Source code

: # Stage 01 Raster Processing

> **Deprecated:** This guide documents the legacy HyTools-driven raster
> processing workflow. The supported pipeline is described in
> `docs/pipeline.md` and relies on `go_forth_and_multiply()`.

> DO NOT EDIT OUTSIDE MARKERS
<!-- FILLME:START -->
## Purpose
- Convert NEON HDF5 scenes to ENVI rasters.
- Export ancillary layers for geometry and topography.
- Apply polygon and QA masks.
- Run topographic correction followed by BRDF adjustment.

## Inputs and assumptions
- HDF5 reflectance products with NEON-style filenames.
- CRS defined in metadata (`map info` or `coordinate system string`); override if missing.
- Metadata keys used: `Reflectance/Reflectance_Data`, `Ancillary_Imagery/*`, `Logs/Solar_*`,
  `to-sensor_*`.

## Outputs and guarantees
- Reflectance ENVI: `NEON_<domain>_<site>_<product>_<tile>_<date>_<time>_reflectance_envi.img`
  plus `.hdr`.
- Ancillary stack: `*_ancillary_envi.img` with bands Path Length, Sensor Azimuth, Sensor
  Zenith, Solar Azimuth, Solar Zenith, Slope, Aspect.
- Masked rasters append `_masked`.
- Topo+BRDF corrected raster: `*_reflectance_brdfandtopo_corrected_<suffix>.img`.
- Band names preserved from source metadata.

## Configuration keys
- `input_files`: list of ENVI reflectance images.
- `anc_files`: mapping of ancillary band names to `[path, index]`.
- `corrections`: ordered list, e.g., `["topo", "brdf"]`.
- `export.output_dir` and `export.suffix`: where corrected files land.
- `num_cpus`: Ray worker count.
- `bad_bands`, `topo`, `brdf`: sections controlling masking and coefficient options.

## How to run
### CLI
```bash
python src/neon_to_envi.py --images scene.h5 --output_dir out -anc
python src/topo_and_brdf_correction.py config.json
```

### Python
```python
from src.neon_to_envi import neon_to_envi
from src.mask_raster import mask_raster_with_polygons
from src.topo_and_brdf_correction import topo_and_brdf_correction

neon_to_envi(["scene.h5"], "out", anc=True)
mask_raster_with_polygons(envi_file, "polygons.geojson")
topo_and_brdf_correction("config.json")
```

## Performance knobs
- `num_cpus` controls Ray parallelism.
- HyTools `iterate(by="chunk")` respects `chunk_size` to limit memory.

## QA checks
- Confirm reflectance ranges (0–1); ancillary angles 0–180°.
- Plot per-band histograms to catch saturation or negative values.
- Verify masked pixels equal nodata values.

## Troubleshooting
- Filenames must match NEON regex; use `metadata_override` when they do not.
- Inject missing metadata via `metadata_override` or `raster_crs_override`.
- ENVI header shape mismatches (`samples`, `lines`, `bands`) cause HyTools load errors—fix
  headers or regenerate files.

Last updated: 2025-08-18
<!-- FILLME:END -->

*What this task involves*: An exact copy of the entries from the line containing "- Verify masked pixels equal nodata values." through the last line is the expected answer.

*Reply to the task*:
- Verify masked pixels equal nodata values.

## Troubleshooting
- Filenames must match NEON regex; use `metadata_override` when they do not.
- Inject missing metadata via `metadata_override` or `raster_crs_override`.
- ENVI header shape mismatches (`samples`, `lines`, `bands`) cause HyTools load errors—fix
  headers or regenerate files.

Last updated: 2025-08-18
<!-- FILLME:END -->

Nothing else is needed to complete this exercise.